→ **Directions for this task**:
The answer must consist of every line in the records that contains the word "Runtime".

*** Opening of Dataset excerpts ***

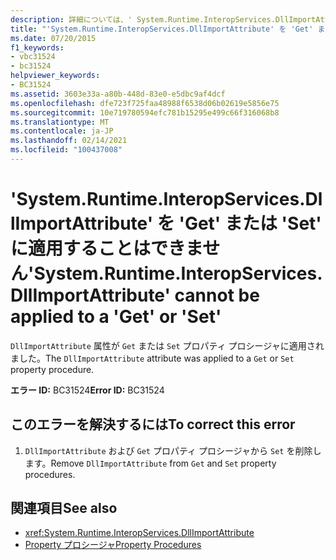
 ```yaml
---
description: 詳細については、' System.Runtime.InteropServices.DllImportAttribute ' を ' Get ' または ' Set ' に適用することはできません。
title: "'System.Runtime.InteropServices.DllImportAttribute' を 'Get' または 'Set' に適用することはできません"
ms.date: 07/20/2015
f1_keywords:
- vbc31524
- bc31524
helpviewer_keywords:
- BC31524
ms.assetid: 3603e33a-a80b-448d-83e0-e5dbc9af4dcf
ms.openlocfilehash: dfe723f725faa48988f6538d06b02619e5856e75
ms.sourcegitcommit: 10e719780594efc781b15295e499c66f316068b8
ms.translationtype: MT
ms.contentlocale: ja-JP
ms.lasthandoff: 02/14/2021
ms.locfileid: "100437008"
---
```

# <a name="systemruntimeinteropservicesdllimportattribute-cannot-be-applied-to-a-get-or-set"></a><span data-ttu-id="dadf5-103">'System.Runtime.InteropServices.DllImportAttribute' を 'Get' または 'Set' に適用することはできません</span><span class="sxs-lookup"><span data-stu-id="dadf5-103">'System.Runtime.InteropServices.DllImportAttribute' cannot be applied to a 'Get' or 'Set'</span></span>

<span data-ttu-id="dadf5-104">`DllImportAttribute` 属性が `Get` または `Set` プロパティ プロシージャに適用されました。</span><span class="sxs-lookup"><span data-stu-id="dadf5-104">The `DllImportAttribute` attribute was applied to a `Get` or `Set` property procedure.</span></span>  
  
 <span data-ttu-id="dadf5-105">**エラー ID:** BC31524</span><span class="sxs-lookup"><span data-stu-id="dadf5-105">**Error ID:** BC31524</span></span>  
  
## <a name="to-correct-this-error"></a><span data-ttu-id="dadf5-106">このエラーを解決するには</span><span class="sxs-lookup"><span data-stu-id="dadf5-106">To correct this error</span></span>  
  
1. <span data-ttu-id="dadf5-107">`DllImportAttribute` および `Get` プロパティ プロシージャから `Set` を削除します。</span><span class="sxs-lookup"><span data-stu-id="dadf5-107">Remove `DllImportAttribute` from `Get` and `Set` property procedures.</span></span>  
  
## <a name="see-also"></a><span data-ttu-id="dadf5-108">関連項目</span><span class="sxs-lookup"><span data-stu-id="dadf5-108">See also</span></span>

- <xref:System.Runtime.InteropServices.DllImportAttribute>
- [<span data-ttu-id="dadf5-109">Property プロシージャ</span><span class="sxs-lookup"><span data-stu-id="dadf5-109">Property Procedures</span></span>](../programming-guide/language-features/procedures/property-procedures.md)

*** Close of Dataset excerpts ***

→ **Expected answer**:
description: 詳細については、' System.Runtime.InteropServices.DllImportAttribute ' を ' Get ' または ' Set ' に適用することはできません。
title: "'System.Runtime.InteropServices.DllImportAttribute' を 'Get' または 'Set' に適用することはできません"
# <a name="systemruntimeinteropservicesdllimportattribute-cannot-be-applied-to-a-get-or-set"></a><span data-ttu-id="dadf5-103">'System.Runtime.InteropServices.DllImportAttribute' を 'Get' または 'Set' に適用することはできません</span><span class="sxs-lookup"><span data-stu-id="dadf5-103">'System.Runtime.InteropServices.DllImportAttribute' cannot be applied to a 'Get' or 'Set'</span></span>
- <xref:System.Runtime.InteropServices.DllImportAttribute>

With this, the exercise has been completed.